Simon F. Haeder, PhD, of West Virginia University, was the lead author on that study, published in Health Affairs in May 2015. In an email, he told Cancer Network that the new study specifically on oncology is an important one, and highlights the need to involve patients in decision-making and for increased transparency from insurance companies.

“We also need to do much better at measuring quality and presenting it to consumers,” Haeder said. “Only then are consumers able to make the trade-off between costs and network breadth/provider quality, etc.” He noted that the study raises important questions about healthcare rationing, in a sense. Individual insurance marketplaces generally serve lower-income individuals, he said, and many people using them get subsidies.

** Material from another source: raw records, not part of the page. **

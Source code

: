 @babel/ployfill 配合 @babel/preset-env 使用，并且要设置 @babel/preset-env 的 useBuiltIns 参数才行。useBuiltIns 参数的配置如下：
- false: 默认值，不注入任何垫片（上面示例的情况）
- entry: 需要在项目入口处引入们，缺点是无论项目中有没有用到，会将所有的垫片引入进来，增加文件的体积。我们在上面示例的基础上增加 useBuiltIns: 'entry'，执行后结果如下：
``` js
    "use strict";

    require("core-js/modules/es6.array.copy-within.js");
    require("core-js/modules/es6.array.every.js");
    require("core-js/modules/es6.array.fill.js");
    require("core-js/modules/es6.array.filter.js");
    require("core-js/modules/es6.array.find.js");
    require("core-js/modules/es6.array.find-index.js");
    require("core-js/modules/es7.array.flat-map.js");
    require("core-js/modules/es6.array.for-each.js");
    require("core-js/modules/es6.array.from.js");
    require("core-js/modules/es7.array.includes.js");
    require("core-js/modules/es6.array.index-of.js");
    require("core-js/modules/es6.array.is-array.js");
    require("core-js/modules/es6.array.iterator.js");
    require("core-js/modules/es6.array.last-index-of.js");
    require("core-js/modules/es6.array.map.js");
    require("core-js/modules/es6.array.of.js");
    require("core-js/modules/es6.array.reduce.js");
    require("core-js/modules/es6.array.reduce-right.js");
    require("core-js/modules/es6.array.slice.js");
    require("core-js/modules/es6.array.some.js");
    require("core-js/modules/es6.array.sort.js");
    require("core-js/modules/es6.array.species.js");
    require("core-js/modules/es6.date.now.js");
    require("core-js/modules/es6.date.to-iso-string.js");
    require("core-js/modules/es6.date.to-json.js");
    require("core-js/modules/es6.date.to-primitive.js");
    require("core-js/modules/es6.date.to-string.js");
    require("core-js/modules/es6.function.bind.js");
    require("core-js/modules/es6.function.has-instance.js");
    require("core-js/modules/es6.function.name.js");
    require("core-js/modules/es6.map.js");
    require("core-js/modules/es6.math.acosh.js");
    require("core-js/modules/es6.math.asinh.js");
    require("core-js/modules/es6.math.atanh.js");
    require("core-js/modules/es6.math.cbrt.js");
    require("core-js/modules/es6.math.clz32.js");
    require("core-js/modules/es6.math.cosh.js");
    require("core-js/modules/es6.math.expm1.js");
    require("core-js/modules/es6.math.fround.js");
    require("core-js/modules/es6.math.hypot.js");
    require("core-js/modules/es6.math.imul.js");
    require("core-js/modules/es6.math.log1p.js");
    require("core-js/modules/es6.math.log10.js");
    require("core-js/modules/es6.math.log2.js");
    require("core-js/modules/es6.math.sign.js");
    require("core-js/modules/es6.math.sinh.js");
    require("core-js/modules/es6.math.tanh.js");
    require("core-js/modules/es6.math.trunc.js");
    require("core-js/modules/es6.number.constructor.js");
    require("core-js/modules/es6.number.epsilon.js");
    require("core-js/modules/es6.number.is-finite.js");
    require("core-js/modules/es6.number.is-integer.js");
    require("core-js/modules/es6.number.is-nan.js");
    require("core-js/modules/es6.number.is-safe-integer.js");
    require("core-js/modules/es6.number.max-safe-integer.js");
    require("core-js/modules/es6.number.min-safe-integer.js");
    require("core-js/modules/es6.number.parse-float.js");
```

When the government is providing support to those who cannot fully support themselves when it comes to healthcare, what quality of service should be provided? “Of course, it comes as no surprise that, indeed, access to high-quality medical care is not equal in the United States.”

Haeder added that he does not believe narrow networks to be a bad concept in general. “I think they are actually a good idea. They work well to hold down costs,” he said. “They may help exclude bad providers. Excluding low-quality providers would be a great thing for everyone.”

In an editorial in the Journal of Clinical Oncology, experts led by Stephen M. Schleicher, MD, MBA, wrote that the exclusion of NCI-affiliated centers from narrow health plans “is a symptom that our cancer delivery system remains broken after the [Affordable Care Act].” They suggested that transparency on the part of insurance companies and patient education to help understand what individuals are actually purchasing would go a long way toward improving the situation, since requiring the inclusion of the centers would likely not be feasible.

“A better and more sustainable way for health plans to control costs is by taking a value-based approach to benefit design,” they wrote. “They should reward cancer care providers who effectively coordinate care, collect and report outcomes that matter to patients, and control costs.” Such value-based approaches might close gaps in outcome and in cost.

Polsky said that network adequacy regulations should be enforced as a first step toward addressing the issue, to provide a guarantee that networks meet at least some standard for access. Also, he pointed out that many insurers do actually provide exceptions and pay network rates for certain cases when an individual requires out-of-network care, which could come up in the oncology field. “These exceptions are critical for fairness and should be made easier to obtain for the clear cases where they are needed,” Polsky said.